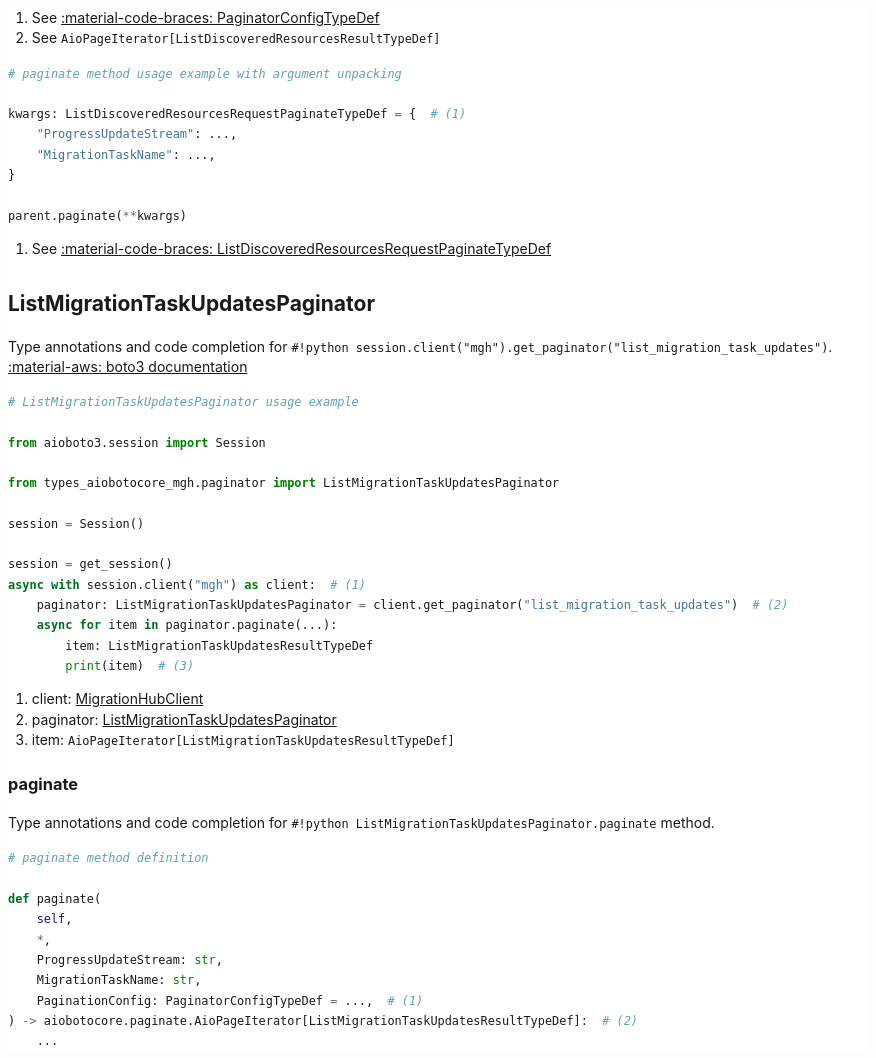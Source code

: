1. See [:material-code-braces: PaginatorConfigTypeDef](./type_defs.md#paginatorconfigtypedef)
2. See `AioPageIterator[ListDiscoveredResourcesResultTypeDef]`


```python
# paginate method usage example with argument unpacking

kwargs: ListDiscoveredResourcesRequestPaginateTypeDef = {  # (1)
    "ProgressUpdateStream": ...,
    "MigrationTaskName": ...,
}

parent.paginate(**kwargs)
```

1. See [:material-code-braces: ListDiscoveredResourcesRequestPaginateTypeDef](./type_defs.md#listdiscoveredresourcesrequestpaginatetypedef)
## ListMigrationTaskUpdatesPaginator

Type annotations and code completion for `#!python session.client("mgh").get_paginator("list_migration_task_updates")`.
[:material-aws: boto3 documentation](https://boto3.amazonaws.com/v1/documentation/api/latest/reference/services/mgh/paginator/ListMigrationTaskUpdates.html#MigrationHub.Paginator.ListMigrationTaskUpdates)

```python
# ListMigrationTaskUpdatesPaginator usage example

from aioboto3.session import Session

from types_aiobotocore_mgh.paginator import ListMigrationTaskUpdatesPaginator

session = Session()

session = get_session()
async with session.client("mgh") as client:  # (1)
    paginator: ListMigrationTaskUpdatesPaginator = client.get_paginator("list_migration_task_updates")  # (2)
    async for item in paginator.paginate(...):
        item: ListMigrationTaskUpdatesResultTypeDef
        print(item)  # (3)
```

1. client: [MigrationHubClient](./client.md)
2. paginator: [ListMigrationTaskUpdatesPaginator](./paginators.md#listmigrationtaskupdatespaginator)
3. item: `AioPageIterator[ListMigrationTaskUpdatesResultTypeDef]`


### paginate

Type annotations and code completion for `#!python ListMigrationTaskUpdatesPaginator.paginate` method.

```python
# paginate method definition

def paginate(
    self,
    *,
    ProgressUpdateStream: str,
    MigrationTaskName: str,
    PaginationConfig: PaginatorConfigTypeDef = ...,  # (1)
) -> aiobotocore.paginate.AioPageIterator[ListMigrationTaskUpdatesResultTypeDef]:  # (2)
    ...
```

Aim of the exercise ::
Go through the data above and copy each line that holds the word "example".

Output for this exercise ::
# paginate method usage example with argument unpacking
# ListMigrationTaskUpdatesPaginator usage example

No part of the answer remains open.